McDonald's sues Florence for $20mn over refusal to allow restaurant on iconic square
The US fast food chain told AFP it was claiming some €17.8 million ($19.65 million) in damages, saying the suit was being filed with the administrative court which arbitrates in governance disputes in Italy.
The Piazza del Duomo, located in the heart of Florence’s historic city center, is a gem of Gothic and Renaissance architecture. Its buildings include the domed Santa Maria del Fiore cathedral, the Giotto bell tower, the Opera del Duomo Museum, and the St. John Baptistery.
Florence's mayor, Dario Nardella, rejected McDonald's application in June, saying "McDonald's has the right to submit an application, because this is permitted under the law, but we also have the right to say no."
"We don't have any prejudice [against McDonald's]," Nardella said, noting that the company had opened restaurants "in other parts of town."
A Facebook campaign launched to oppose the opening of a McDonald’s restaurant on the historic plaza received more than 17,000 likes.
“There is no need for a McDonald’s in such a beautiful place. Italian street food is so good and so diverse. The customers and tourists have their own part to play in that story. If I go to Italy, I want to eat Italian food. There are McDonald’s enough on this planet,” one user wrote.
“McDonald’s has ten million other places where they can sell what they call ‘food’ (I don't think it is). But there is only one Piazza Duomo, and it should keep its cultural integrity. This is not a matter of competition for the cheapest food!” another person added.
To make their point, FB users shared an edited photo of Michelangelo’s David, depicting the statue as obese, highlighting the argument that the restaurant would not only threaten the city's cultural heritage, but endanger people’s health too.
Last month plans to open a McDonald’s on a piazza next to Saint Peter’s Square in Rome had angered cardinals who live above the proposed site, La Republicca reported, noting that if permission were granted, it could bring in €30,000 ($33,000) a month to the Vatican's wallet.

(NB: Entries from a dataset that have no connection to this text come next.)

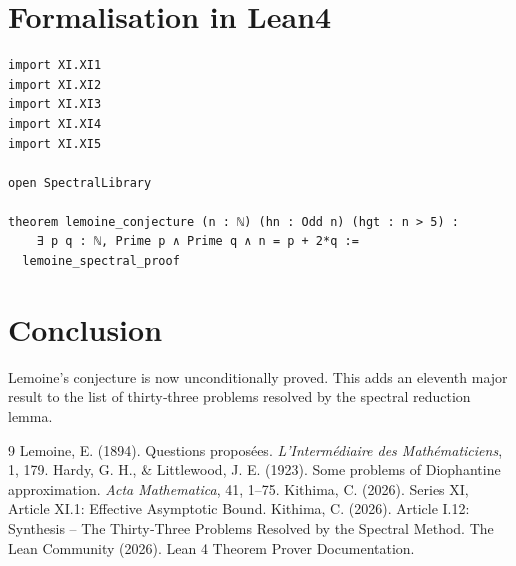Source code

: \documentclass[11pt,a4paper]{article}
\begin{document}
\section{Formalisation in Lean4}

\begin{lstlisting}[style=lean, caption={MainXI.lean (final)}]
import XI.XI1
import XI.XI2
import XI.XI3
import XI.XI4
import XI.XI5

open SpectralLibrary

theorem lemoine_conjecture (n : ℕ) (hn : Odd n) (hgt : n > 5) :
    ∃ p q : ℕ, Prime p ∧ Prime q ∧ n = p + 2*q :=
  lemoine_spectral_proof
\end{lstlisting}

\section{Conclusion}

Lemoine's conjecture is now unconditionally proved. This adds an eleventh major result to the list of thirty‑three problems resolved by the spectral reduction lemma.


\begin{thebibliography}{9}
  Lemoine, E. (1894). Questions proposées. \emph{L'Intermédiaire des Mathématiciens}, 1, 179.
  Hardy, G. H., \& Littlewood, J. E. (1923). Some problems of Diophantine approximation. \emph{Acta Mathematica}, 41, 1–75.
  Kithima, C. (2026). Series XI, Article XI.1: Effective Asymptotic Bound.
  Kithima, C. (2026). Article I.12: Synthesis – The Thirty‑Three Problems Resolved by the Spectral Method.
  The Lean Community (2026). Lean 4 Theorem Prover Documentation.
\end{thebibliography}
\end{document}
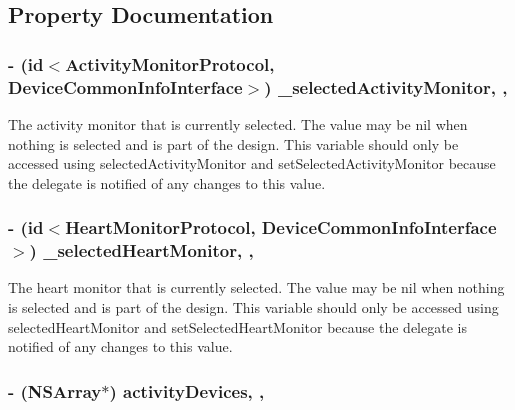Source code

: \subsection{Property Documentation}
\hypertarget{interface_b_t_device_manager_a53a05cc87797350638a2b82c337eb854}{
\subsubsection[{\-\_\-selected\-Activity\-Monitor}]{\setlength{\rightskip}{0pt plus 5cm}-\/ (id$<${\bf Activity\-Monitor\-Protocol}, {\bf Device\-Common\-Info\-Interface}$>$) \-\_\-selected\-Activity\-Monitor\hspace{0.3cm}{\ttfamily [read]}, {\ttfamily [write]}, {\ttfamily [atomic]}}}\label{interface_b_t_device_manager_a53a05cc87797350638a2b82c337eb854}
The activity monitor that is currently selected. The value may be nil when nothing is selected and is part of the design. This variable should only be accessed using selected\-Activity\-Monitor and set\-Selected\-Activity\-Monitor because the delegate is notified of any changes to this value. \hypertarget{interface_b_t_device_manager_ab303b2617a6391db56c3b61f217f9b6b}{
\subsubsection[{\-\_\-selected\-Heart\-Monitor}]{\setlength{\rightskip}{0pt plus 5cm}-\/ (id$<${\bf Heart\-Monitor\-Protocol}, {\bf Device\-Common\-Info\-Interface}$>$) \-\_\-selected\-Heart\-Monitor\hspace{0.3cm}{\ttfamily [read]}, {\ttfamily [write]}, {\ttfamily [atomic]}}}\label{interface_b_t_device_manager_ab303b2617a6391db56c3b61f217f9b6b}
The heart monitor that is currently selected. The value may be nil when nothing is selected and is part of the design. This variable should only be accessed using selected\-Heart\-Monitor and set\-Selected\-Heart\-Monitor because the delegate is notified of any changes to this value. \hypertarget{interface_b_t_device_manager_a8f6f577bb25b7dcd8b3857d6497bff4e}{
\subsubsection[{activity\-Devices}]{\setlength{\rightskip}{0pt plus 5cm}-\/ (N\-S\-Array$\ast$) activity\-Devices\hspace{0.3cm}{\ttfamily [read]}, {\ttfamily [write]}, {\ttfamily [atomic]}}}\label{interface_b_t_device_manager_a8f6f577bb25b7dcd8b3857d6497bff4e}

“It’s a questionable, aberrant choice, to say the least,” Cardinal Elio Sgreccia told the Italian daily, adding that the proposal to open a fast food branch near the historic square in Rome is “by no means respectful of the architectural traditions of one of the most characteristic squares which look onto the colonnade of Saint Peter’s, [and is] visited every day by thousands of pilgrims and tourists.”